DIRECTIONS: Compute how many lines in the records below contain the string "wait" and give that number without other output.

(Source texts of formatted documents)
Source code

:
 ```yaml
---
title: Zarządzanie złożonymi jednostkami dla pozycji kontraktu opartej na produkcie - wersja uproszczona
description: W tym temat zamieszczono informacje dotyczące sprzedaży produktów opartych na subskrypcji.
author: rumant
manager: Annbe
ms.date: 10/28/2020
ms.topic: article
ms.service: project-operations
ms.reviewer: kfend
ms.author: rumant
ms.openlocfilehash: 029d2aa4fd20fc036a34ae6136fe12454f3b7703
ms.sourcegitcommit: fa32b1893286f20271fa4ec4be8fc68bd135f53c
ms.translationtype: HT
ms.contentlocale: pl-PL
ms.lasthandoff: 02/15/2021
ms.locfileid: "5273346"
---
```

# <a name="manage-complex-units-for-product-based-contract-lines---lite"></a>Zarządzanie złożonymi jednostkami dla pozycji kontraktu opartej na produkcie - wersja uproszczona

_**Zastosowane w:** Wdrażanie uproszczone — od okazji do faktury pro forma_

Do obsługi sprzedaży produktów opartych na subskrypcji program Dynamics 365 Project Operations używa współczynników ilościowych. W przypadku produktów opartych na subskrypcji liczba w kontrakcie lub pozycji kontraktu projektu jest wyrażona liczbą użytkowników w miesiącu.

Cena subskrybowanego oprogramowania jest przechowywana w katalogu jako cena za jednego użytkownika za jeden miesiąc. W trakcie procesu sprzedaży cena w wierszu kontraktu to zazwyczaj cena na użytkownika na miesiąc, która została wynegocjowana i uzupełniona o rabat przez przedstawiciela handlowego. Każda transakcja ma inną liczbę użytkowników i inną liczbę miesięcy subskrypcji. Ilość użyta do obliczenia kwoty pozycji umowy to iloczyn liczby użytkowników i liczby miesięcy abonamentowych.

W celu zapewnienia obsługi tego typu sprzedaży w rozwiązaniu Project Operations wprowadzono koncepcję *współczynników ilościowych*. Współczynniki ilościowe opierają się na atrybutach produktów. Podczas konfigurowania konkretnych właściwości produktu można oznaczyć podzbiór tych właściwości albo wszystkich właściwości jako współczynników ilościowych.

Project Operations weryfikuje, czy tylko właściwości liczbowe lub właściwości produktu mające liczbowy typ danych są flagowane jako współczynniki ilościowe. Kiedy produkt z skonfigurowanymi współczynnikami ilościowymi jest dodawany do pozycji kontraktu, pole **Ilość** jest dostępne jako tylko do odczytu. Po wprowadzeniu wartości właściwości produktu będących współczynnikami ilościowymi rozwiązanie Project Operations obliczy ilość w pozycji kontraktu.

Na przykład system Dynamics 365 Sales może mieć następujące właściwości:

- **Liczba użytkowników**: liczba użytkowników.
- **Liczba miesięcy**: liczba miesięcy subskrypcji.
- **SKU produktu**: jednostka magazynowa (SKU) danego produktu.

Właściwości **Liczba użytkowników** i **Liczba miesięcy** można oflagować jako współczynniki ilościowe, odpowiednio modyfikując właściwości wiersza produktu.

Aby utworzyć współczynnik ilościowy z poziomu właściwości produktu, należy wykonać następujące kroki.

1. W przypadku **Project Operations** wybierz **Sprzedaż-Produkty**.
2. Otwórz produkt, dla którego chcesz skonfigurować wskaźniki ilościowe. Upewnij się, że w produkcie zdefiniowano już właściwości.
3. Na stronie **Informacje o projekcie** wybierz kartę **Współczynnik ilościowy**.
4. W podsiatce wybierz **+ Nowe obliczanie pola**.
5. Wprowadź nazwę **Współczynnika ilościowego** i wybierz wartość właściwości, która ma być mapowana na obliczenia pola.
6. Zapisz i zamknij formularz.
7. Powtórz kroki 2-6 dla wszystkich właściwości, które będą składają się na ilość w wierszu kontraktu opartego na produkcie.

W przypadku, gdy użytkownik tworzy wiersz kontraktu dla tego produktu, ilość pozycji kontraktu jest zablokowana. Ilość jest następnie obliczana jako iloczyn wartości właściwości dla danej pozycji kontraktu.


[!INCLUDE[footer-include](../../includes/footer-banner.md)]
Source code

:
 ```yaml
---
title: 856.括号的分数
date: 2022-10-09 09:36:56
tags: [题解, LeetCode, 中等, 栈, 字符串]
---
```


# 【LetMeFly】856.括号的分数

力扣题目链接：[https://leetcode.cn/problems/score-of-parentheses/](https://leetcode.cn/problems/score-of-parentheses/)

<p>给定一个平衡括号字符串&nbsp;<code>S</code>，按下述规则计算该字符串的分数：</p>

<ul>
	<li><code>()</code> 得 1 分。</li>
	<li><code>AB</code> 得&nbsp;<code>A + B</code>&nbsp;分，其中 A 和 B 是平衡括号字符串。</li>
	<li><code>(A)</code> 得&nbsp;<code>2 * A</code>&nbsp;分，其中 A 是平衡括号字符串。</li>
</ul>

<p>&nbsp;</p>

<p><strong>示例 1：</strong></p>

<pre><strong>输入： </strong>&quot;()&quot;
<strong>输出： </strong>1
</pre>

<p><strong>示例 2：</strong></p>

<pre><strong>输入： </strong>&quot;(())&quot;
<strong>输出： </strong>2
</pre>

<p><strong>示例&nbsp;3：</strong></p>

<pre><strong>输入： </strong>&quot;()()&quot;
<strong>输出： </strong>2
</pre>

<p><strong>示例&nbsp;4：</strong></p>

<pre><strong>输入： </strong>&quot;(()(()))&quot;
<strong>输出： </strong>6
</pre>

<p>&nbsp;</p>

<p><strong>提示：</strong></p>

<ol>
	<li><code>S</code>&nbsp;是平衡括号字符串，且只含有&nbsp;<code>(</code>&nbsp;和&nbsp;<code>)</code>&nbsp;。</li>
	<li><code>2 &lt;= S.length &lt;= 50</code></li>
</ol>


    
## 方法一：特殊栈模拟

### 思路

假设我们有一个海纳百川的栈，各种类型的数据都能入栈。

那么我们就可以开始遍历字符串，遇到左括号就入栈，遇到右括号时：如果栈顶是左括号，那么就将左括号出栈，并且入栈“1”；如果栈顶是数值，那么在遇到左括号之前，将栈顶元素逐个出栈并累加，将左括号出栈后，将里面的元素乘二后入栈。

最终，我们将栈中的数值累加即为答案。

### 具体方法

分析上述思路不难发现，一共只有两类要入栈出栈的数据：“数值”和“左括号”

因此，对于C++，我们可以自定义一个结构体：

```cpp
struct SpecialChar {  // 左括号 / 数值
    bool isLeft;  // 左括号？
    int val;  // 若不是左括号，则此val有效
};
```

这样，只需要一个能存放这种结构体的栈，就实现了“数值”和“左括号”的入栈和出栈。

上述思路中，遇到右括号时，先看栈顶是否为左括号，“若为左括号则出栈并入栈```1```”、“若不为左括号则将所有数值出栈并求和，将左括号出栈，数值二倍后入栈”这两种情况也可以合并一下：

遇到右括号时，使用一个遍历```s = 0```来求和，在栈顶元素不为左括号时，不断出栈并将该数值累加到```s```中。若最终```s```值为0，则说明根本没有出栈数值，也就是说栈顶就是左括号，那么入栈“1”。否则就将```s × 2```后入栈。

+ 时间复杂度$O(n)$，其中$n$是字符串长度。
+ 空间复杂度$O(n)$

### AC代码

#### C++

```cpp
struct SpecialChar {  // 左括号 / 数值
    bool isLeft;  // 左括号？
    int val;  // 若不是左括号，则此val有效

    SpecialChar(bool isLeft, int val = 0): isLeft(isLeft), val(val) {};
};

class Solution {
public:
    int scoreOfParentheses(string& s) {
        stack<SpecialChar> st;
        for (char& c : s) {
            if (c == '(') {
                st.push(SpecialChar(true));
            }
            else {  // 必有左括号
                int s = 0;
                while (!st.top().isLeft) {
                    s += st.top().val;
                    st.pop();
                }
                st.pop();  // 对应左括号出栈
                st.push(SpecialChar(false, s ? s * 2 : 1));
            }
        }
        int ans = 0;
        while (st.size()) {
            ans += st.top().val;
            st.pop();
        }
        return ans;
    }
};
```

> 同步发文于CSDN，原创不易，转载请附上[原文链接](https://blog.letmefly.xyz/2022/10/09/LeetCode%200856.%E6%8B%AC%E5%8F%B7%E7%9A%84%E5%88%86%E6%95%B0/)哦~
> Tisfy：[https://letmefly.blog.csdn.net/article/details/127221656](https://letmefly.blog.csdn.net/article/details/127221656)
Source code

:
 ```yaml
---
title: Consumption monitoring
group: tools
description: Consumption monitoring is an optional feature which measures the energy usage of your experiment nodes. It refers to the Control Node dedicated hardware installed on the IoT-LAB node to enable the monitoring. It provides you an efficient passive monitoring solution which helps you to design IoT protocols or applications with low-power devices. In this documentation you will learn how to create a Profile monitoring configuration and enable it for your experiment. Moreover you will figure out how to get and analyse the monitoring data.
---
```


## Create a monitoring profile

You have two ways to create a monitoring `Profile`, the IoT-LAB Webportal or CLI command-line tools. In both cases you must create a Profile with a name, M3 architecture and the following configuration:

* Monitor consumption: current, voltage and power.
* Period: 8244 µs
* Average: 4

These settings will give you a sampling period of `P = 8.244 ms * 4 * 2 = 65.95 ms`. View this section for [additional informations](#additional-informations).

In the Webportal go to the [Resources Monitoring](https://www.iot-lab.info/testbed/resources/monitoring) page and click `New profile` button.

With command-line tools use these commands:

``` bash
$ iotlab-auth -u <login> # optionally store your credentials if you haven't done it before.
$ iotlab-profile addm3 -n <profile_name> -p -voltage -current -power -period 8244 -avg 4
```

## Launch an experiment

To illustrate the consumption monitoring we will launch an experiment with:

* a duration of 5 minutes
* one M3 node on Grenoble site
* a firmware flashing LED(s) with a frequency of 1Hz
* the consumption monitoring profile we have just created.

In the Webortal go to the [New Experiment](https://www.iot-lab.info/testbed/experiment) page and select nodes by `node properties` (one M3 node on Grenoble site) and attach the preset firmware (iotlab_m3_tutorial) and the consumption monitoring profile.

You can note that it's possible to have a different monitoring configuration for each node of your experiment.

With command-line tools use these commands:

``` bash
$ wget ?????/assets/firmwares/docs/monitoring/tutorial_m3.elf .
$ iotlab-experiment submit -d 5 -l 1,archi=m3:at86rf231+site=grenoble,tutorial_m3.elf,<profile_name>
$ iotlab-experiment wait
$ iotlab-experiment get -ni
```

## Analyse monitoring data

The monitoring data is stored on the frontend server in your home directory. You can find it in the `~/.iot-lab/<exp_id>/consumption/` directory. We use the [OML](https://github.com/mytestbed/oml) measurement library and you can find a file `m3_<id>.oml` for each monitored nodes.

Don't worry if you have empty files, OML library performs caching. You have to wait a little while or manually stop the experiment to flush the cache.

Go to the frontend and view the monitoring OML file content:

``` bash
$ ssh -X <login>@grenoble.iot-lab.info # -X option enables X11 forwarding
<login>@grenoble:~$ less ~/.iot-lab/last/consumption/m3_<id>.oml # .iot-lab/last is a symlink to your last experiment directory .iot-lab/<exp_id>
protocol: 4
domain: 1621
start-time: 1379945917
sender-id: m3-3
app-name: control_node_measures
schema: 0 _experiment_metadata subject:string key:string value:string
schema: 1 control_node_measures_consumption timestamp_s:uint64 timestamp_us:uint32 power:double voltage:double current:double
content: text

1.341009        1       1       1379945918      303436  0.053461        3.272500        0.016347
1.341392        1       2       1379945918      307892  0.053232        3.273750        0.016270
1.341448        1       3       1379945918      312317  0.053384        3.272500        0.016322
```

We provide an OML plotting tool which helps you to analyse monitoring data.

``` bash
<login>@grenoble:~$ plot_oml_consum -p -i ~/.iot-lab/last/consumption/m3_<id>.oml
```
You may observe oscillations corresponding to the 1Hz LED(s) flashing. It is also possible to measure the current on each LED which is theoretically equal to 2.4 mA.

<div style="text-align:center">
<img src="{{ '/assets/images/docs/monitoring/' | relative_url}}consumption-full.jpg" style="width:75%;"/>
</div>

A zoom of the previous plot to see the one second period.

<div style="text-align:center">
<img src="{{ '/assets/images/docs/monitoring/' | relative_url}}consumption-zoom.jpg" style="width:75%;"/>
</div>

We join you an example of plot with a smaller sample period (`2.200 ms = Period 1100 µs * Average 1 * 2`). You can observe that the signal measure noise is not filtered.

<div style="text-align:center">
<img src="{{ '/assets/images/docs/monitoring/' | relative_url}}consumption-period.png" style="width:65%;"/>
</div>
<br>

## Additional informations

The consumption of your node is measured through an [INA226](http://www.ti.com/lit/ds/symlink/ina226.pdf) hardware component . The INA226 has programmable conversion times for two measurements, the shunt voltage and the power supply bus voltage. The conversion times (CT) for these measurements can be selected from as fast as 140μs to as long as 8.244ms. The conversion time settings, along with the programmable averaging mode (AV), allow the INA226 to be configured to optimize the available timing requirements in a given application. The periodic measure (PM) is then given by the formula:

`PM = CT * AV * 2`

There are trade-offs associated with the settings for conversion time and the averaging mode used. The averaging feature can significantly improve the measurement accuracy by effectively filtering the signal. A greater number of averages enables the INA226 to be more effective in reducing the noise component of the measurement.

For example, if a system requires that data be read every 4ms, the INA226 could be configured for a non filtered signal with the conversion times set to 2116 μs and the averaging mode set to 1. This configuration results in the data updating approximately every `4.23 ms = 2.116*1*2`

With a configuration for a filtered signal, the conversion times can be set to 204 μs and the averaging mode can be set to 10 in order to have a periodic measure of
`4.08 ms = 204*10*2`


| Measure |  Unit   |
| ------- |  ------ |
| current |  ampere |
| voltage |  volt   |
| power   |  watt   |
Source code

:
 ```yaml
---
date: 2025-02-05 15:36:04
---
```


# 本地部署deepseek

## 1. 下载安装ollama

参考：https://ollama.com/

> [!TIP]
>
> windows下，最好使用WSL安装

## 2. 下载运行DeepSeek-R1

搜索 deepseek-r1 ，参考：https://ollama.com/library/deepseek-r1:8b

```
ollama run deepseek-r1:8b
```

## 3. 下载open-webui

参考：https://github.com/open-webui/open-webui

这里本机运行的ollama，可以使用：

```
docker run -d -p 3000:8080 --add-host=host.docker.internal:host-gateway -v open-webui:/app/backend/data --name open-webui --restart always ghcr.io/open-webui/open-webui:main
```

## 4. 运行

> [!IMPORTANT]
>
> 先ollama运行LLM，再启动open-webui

TASK SOLUTION: 2